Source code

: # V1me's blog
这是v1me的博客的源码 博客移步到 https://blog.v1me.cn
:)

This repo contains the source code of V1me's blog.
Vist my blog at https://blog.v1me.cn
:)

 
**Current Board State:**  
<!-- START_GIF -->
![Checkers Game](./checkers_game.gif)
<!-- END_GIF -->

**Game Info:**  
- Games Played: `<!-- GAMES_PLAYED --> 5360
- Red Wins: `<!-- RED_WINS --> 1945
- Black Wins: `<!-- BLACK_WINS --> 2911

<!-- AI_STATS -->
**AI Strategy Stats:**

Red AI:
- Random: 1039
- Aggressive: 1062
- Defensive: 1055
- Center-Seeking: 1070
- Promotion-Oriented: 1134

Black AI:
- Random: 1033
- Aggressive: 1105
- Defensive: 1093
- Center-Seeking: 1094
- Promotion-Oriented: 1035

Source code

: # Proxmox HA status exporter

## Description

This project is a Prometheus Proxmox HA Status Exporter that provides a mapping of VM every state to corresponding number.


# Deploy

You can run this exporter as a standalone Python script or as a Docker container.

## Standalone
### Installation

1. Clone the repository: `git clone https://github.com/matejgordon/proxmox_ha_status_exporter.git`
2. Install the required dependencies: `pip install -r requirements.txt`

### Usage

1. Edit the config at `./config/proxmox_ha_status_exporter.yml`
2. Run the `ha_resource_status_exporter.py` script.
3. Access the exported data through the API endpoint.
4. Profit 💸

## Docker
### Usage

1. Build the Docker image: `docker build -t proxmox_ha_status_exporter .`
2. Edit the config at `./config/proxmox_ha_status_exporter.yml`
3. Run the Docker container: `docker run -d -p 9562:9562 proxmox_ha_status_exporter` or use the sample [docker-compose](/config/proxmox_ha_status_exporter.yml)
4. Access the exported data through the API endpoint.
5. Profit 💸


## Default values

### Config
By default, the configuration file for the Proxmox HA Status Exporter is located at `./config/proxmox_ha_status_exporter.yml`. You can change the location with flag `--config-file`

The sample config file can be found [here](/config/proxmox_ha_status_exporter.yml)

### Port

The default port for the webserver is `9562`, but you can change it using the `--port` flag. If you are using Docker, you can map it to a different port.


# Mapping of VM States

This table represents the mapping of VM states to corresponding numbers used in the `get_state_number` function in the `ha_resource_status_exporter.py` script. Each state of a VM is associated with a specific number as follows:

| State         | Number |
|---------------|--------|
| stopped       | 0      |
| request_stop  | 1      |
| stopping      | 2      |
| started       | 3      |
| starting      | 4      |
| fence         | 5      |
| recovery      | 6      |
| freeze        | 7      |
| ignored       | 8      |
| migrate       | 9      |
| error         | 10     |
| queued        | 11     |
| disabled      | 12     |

········

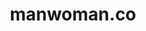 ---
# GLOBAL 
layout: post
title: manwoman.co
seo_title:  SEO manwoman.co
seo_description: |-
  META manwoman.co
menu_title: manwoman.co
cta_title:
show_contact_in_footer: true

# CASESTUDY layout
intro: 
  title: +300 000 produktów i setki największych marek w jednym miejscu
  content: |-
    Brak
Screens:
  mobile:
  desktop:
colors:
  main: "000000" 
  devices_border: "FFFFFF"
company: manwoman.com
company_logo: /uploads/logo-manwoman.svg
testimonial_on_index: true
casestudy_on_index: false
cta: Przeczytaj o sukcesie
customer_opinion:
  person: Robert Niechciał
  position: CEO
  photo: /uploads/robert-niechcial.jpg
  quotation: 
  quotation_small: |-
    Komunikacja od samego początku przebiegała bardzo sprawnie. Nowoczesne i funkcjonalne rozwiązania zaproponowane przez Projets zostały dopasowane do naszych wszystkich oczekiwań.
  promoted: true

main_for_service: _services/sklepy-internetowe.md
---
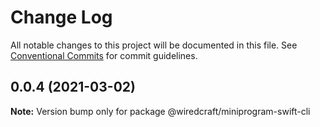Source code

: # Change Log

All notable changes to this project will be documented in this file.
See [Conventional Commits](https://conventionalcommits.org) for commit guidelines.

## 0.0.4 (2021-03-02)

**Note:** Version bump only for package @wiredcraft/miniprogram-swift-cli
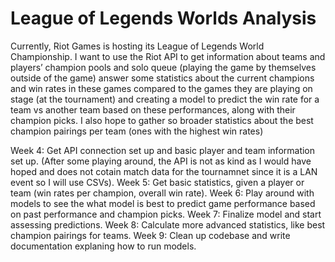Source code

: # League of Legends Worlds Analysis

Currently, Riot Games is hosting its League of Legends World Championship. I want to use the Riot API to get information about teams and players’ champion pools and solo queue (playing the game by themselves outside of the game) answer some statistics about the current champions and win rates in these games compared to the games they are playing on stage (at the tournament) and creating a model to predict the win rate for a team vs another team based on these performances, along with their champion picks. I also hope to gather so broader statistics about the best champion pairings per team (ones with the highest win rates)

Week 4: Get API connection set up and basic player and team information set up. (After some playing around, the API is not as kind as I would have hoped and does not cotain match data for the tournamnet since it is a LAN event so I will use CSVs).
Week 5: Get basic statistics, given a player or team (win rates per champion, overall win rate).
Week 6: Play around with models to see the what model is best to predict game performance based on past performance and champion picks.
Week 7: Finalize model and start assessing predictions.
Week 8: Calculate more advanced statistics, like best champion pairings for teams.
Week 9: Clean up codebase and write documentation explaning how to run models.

········

# [What you have to do]
Go through the material above line by line and state how many lines contain "manwoman". Give only the number.

# [Response below]
6